Here is the fourth installment of video tours of the rehab project. These are big files and are intended for hard-core 2Cats fans who don’t mind waiting a few minutes for the clips to download 🙂 Enjoy!
Archive for September, 2009
And call this floor my Moby-Dick. I will conquer this.
I finally got to take a second stab at this thing tonight after work while Nick was home with Sadie. When I first tried to pry off this flooring, it was stuck to the 135-year old pine boards underneath it with a viscous glue formed from all the cat pee that had seeped through the carpet and plywood tacked down over the linoleum and mixed into the original adhesive that bound the linoleum sheets to the floor. I was able to lift up a lot of the stinky flooring with a thin crowbar, but vast swaths of it stayed stuck.
But now that some time has passed, and the carpet and plywood has been lifted and discarded, the old linoleum has dried out, becoming more brittle and more vulnerable to my crowbar. While Sadie was at home eating dinner in her high chair, I was able to go to the house unencumbered and alone for the first time in weeks. I plugged in the big chain of construction lights that now hang around the house and went to work with the only tools I could find. Missing from my arsenal was the perfect tool for the job, the small crowbar I used in the first round, so I used a small paint scraper instead. I imagined that the Horseman and his family could see my silhouette through the window, bending and scraping, looking for all the world like a mad Miss Havisham doing a renovation in her attic.

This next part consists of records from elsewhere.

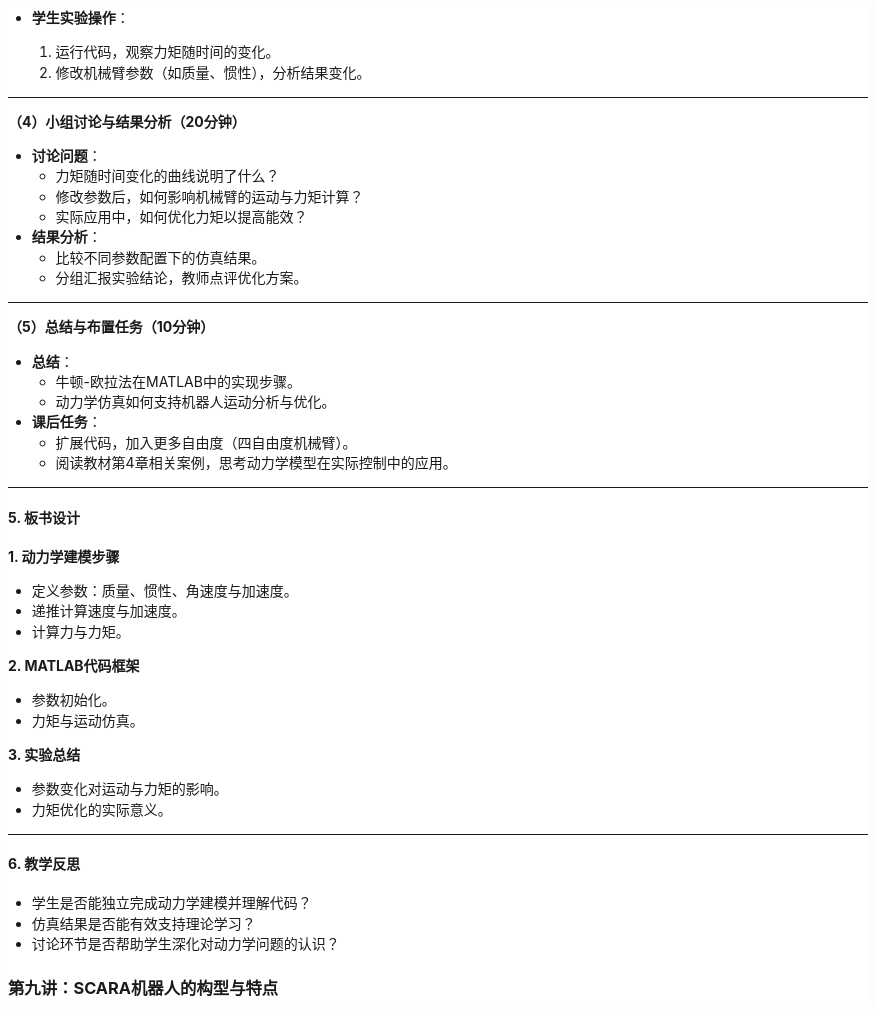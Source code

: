 - **学生实验操作**：
    
    1. 运行代码，观察力矩随时间的变化。
    2. 修改机械臂参数（如质量、惯性），分析结果变化。

---

**（4）小组讨论与结果分析（20分钟）**

- **讨论问题**：
    - 力矩随时间变化的曲线说明了什么？
    - 修改参数后，如何影响机械臂的运动与力矩计算？
    - 实际应用中，如何优化力矩以提高能效？
- **结果分析**：
    - 比较不同参数配置下的仿真结果。
    - 分组汇报实验结论，教师点评优化方案。

---

**（5）总结与布置任务（10分钟）**

- **总结**：
    - 牛顿-欧拉法在MATLAB中的实现步骤。
    - 动力学仿真如何支持机器人运动分析与优化。
- **课后任务**：
    - 扩展代码，加入更多自由度（四自由度机械臂）。
    - 阅读教材第4章相关案例，思考动力学模型在实际控制中的应用。

---

#### **5. 板书设计**

**1. 动力学建模步骤**

- 定义参数：质量、惯性、角速度与加速度。
- 递推计算速度与加速度。
- 计算力与力矩。

**2. MATLAB代码框架**

- 参数初始化。
- 力矩与运动仿真。

**3. 实验总结**

- 参数变化对运动与力矩的影响。
- 力矩优化的实际意义。

---

#### **6. 教学反思**

- 学生是否能独立完成动力学建模并理解代码？
- 仿真结果是否能有效支持理论学习？
- 讨论环节是否帮助学生深化对动力学问题的认识？


### **第九讲：SCARA机器人的构型与特点**
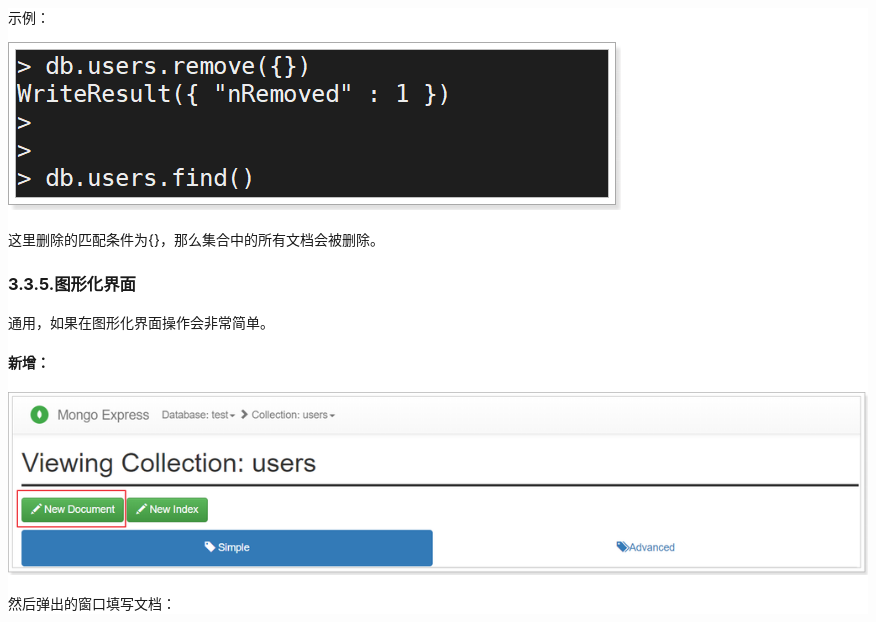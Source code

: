 
示例：

![image-20200321181240788](assets/image-20200321181240788.png) 

这里删除的匹配条件为{}，那么集合中的所有文档会被删除。



### 3.3.5.图形化界面

通用，如果在图形化界面操作会非常简单。

#### 新增：

![image-20200321181633208](assets/image-20200321181633208.png)

然后弹出的窗口填写文档：
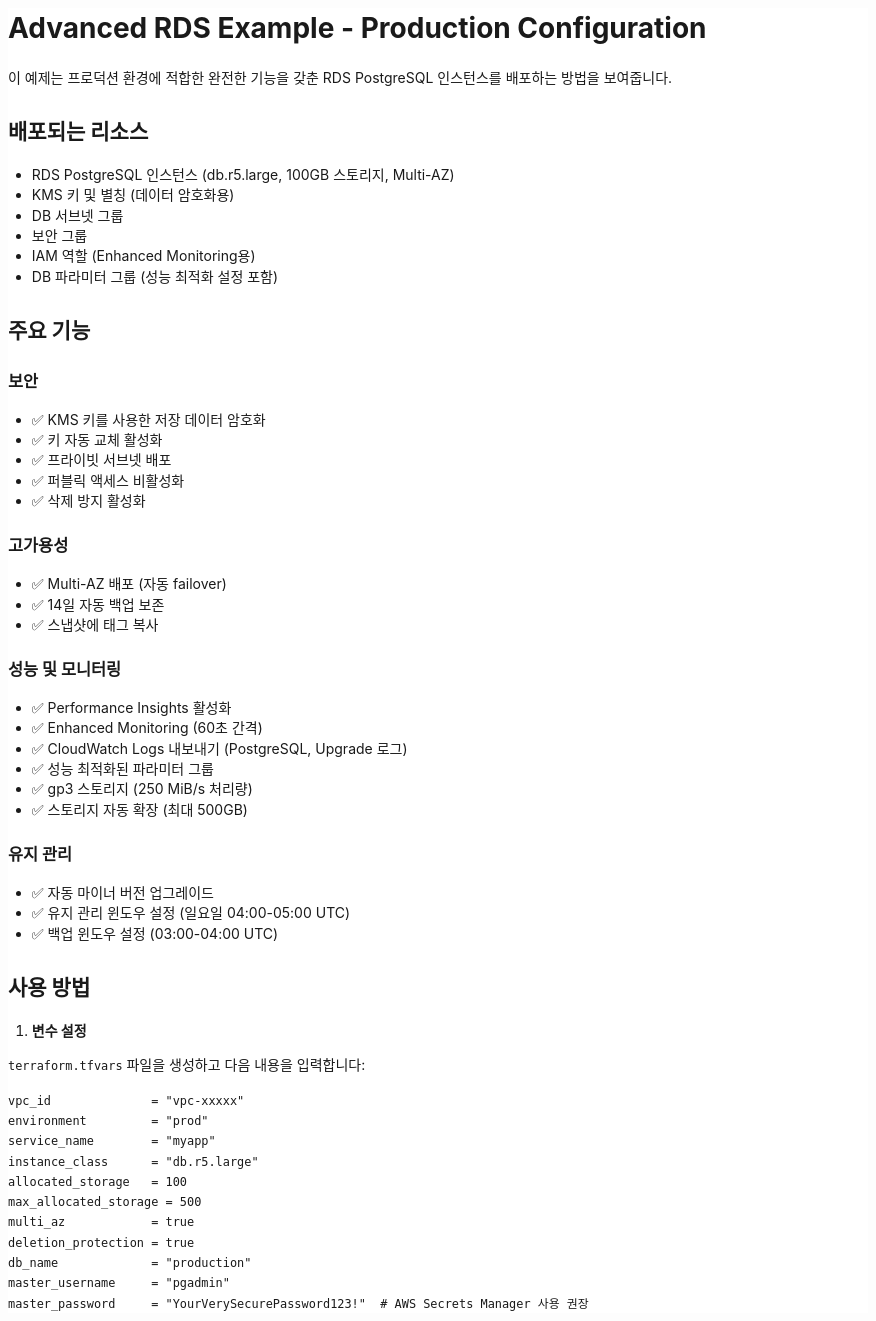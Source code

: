 # Advanced RDS Example - Production Configuration

이 예제는 프로덕션 환경에 적합한 완전한 기능을 갖춘 RDS PostgreSQL 인스턴스를 배포하는 방법을 보여줍니다.

## 배포되는 리소스

- RDS PostgreSQL 인스턴스 (db.r5.large, 100GB 스토리지, Multi-AZ)
- KMS 키 및 별칭 (데이터 암호화용)
- DB 서브넷 그룹
- 보안 그룹
- IAM 역할 (Enhanced Monitoring용)
- DB 파라미터 그룹 (성능 최적화 설정 포함)

## 주요 기능

### 보안
- ✅ KMS 키를 사용한 저장 데이터 암호화
- ✅ 키 자동 교체 활성화
- ✅ 프라이빗 서브넷 배포
- ✅ 퍼블릭 액세스 비활성화
- ✅ 삭제 방지 활성화

### 고가용성
- ✅ Multi-AZ 배포 (자동 failover)
- ✅ 14일 자동 백업 보존
- ✅ 스냅샷에 태그 복사

### 성능 및 모니터링
- ✅ Performance Insights 활성화
- ✅ Enhanced Monitoring (60초 간격)
- ✅ CloudWatch Logs 내보내기 (PostgreSQL, Upgrade 로그)
- ✅ 성능 최적화된 파라미터 그룹
- ✅ gp3 스토리지 (250 MiB/s 처리량)
- ✅ 스토리지 자동 확장 (최대 500GB)

### 유지 관리
- ✅ 자동 마이너 버전 업그레이드
- ✅ 유지 관리 윈도우 설정 (일요일 04:00-05:00 UTC)
- ✅ 백업 윈도우 설정 (03:00-04:00 UTC)

## 사용 방법

1. **변수 설정**

`terraform.tfvars` 파일을 생성하고 다음 내용을 입력합니다:

```hcl
vpc_id              = "vpc-xxxxx"
environment         = "prod"
service_name        = "myapp"
instance_class      = "db.r5.large"
allocated_storage   = 100
max_allocated_storage = 500
multi_az            = true
deletion_protection = true
db_name             = "production"
master_username     = "pgadmin"
master_password     = "YourVerySecurePassword123!"  # AWS Secrets Manager 사용 권장
```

I was surprised to find that even without the torque afforded me by the crowbar, I was able to get up some decent chunks of linoleum with the tip of the paint scraper. This did not happen before. As the pieces came up, the scent of eau de gato wafted upwards, reminding me why we started this whole job in the first place.
Our floor sander claims he can just sand down the last of this linoleum stuck to the floor, but I really don’t want linoleum (or worse, vinyl) dust floating around our house, no matter how well we clean or filter the air afterwards. Nick thinks we should just hire the Horseman to do it, but I think we’ve already spent enough money paying other people to work on this house, and dammit, I want to get my own hands dirty! I know there will be plenty of time for me to do lots and lots (and lots) of work when we move in, but it’s really frustrating to sit by for three months feeling like you aren’t doing anything. This is one of the few things I can do now.
So this weekend, while Nick is working, I’m going to drop off Sadie at my mom’s, buy myself a new crowbar, and demolish this whale of an eyesore. Mark my words!
This house project is really stressing me out, so much so that I went in for my first acupuncture session today. I must say, I left feeling very relaxed. Let’s hope that carries through the week.
Last Friday (Day 89) left us with the framing for our downstairs half-bath and pantry, right off the kitchen. It was really exciting to see this completed, as it really gives you a sense of what the kitchen/pantry will feel like.
Sorry for the camera-phone photos. They’re not as sharp as I’d like them to be.
The other major framing was done in our room (also as of last Friday, Day 89.) Unfortunately, due to a miscommunication between Ben and the carpenter, the wall frame was built all the way up to the trusses, instead of only going as high as the opposite wall. We’re going to have a bit of an open loft feel in the house, in that the master bedroom will have a wall that does not reach all the way up to the cathedral ceiling, but rather ends at about 7 feet tall. We figure that will allow more heat and light to circulate, keeping the house more comfortable. It may also mean slightly less privacy, but hey, we’re a family–who needs privacy? (kidding!) And anyway, I don’t think we’d find much of it in this tiny house anyway….
I’m sorry if this isn’t clear. I’m too tired to make more sense of it, but maybe Nick will clarify for you, or take some better pictures tomorrow. I’m off to watch the latest Project Runway episode before passing out.
In what will likely (hopefully!) be the last major extraction from our old house (until we strip the siding), the old, creepy, creaky basement stairs have been removed. In their place will be magnificent new basement stairs, wider, deeper, less steep and will have the added benefit of being both level and sturdy enough for a full-grown person to stand on!
Today we had the rough opening for our kitchen window framed. We will have a double casement window (crank-style) to let in lots of fresh ocean air, as recommended by this expert who you may know. When we don’t want to look at the neighbors’ interesting tableau you see above, we will be able to draw a sheer curtain of some sort, still allowing the light in. And it is a lot of light! Such a big difference from the little window that was there before (that you can see boarded up in the picture below).
Another big importer of light into the kitchen and dining area will be the new front door we’ve chosen, a Therma Tru Fiber Classic with a 3/4 lite. In addition, we ordered our windows for the new dining room wall. They are Integrity by Marvin double-hung wood/ultrex with two-over-one lites. We agonized on the lite arrangement and after scouring the neighborhood, the 2-over-1 seemed to be authentic to some of the oldest homes, and very much to our liking. Instead of the four smallish windows that were on that wall to start with, we’re going with three wider (and taller) windows. All in all, that half of the downstairs should be nice and bright (except for the windowless half-bath).